Mais il y a encore le besoin de montrer et de simuler et stimuler les fractures, les endroits mauvais, là où ça frotte et où le corps impondérable déplace l’air qu’un courant délicat caresse. La délicatesse de cette violence qui ne dit mots. Nous avions cru que chez Demozay il n’y avait pas de figures. Elles traînent sans pour autant se dévoiler. Par contre on les entend les demoiselles. Ce sentiment à regarder ces surfaces de couleur que l’artiste revendique en tant qu’il n’est pas coloriste, que rien ici n’est silencieux, que ça parle, ça évoque, ça butine. C’est pour cette raison que l’artiste peut s’exprimer sur l’aboutissant de ses émotions, peinture du registre préverbal déjà accoutumée au langage.

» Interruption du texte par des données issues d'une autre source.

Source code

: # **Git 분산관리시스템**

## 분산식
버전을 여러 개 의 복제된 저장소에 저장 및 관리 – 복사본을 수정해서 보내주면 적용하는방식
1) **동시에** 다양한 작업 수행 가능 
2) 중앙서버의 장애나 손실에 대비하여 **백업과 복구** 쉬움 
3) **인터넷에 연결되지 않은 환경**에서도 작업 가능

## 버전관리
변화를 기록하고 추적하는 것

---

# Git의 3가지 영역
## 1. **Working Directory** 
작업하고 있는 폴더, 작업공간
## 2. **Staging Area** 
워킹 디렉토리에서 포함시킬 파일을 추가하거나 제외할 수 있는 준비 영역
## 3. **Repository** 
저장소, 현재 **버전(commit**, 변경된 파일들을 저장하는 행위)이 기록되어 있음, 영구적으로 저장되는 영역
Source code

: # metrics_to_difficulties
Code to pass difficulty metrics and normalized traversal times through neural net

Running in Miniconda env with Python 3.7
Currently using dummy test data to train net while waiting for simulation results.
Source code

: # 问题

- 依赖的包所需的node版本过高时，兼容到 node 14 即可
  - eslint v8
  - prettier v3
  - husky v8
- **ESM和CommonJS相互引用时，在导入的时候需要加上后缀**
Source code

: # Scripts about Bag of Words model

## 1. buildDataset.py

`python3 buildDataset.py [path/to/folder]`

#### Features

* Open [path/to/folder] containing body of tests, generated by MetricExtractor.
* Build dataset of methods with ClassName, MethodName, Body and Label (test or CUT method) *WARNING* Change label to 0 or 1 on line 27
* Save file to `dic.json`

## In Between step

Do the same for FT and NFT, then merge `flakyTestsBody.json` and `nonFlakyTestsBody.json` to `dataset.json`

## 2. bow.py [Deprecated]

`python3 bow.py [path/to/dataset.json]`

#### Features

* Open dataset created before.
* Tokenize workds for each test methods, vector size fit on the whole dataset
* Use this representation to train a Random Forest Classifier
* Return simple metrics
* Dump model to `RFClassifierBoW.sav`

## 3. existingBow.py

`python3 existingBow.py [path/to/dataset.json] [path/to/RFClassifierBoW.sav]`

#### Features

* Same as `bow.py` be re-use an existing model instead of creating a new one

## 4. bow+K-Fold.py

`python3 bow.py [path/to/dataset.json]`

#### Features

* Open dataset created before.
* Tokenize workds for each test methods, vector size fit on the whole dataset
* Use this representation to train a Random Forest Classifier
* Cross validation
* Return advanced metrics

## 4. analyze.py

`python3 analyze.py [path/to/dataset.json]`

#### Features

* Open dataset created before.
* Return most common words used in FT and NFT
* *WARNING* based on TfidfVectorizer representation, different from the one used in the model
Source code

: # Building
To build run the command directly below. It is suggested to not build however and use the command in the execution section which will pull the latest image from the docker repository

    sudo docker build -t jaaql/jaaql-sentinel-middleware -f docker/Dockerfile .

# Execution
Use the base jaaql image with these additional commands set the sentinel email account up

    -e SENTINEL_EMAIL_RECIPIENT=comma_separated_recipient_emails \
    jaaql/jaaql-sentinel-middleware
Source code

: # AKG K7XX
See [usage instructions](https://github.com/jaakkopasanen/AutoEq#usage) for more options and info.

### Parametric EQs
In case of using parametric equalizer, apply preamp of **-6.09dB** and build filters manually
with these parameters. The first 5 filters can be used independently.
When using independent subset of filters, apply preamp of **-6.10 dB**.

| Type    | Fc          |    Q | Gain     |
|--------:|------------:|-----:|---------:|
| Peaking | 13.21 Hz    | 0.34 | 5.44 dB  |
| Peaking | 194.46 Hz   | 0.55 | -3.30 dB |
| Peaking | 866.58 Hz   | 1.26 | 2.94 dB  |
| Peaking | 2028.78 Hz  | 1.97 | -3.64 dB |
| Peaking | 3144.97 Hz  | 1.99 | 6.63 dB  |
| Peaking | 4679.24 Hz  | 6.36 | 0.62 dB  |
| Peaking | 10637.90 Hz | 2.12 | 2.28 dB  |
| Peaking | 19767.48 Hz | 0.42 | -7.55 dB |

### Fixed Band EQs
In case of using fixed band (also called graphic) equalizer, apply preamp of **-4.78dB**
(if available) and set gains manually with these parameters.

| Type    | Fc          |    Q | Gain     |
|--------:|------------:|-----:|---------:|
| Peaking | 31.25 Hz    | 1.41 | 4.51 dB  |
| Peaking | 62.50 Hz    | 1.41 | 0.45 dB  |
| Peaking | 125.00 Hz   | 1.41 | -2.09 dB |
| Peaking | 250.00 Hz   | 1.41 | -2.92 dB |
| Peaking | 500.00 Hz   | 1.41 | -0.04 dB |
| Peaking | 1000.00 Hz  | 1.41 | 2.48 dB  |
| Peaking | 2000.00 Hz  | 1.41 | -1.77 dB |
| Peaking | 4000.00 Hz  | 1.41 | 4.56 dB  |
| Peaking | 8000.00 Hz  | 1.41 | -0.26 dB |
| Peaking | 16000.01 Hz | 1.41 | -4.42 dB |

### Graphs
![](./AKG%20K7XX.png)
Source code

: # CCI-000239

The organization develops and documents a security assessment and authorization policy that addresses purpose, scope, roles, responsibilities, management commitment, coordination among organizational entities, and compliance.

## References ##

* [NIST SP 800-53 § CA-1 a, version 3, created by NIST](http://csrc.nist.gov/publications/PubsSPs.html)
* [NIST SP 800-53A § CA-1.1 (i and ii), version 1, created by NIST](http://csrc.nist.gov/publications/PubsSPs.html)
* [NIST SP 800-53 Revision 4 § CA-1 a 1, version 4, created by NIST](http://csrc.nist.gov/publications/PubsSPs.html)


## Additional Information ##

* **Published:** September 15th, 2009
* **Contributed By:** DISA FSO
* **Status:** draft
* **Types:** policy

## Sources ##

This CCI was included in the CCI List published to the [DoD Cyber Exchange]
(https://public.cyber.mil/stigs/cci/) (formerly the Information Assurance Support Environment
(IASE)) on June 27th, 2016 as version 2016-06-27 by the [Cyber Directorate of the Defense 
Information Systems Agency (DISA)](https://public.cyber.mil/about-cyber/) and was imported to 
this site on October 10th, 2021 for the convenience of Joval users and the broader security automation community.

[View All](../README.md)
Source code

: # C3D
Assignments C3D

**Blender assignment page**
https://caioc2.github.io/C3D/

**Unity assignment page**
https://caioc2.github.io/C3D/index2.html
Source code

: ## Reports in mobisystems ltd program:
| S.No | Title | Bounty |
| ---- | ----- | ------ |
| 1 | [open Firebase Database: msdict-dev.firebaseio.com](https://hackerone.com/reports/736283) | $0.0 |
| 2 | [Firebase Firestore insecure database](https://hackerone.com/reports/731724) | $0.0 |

Nous pourrions dire prédisposition au futur, déjà réalisé dans le présent, dans cette part d’investissement imaginaire qui fabrique le passé : les couleurs de Didier Demozay ne débordent pas du cadre et ne dégoulinent pas, elles lui passent carrément au-dessus.

Pour nous Didier Demozay ce n’est pas la référence sérieuse à la peinture ancienne ou à la peinture muette et silencieuse du XXè siècle, parce qu’on l’a beaucoup dit d’un peintre comme Bram Van Velde ou même de la littérature de Samuel Beckett et si nous les admirons et les apprécions nous préférons remettre le temps en situation d’être, notre contemporain, à travers une œuvre de peintre.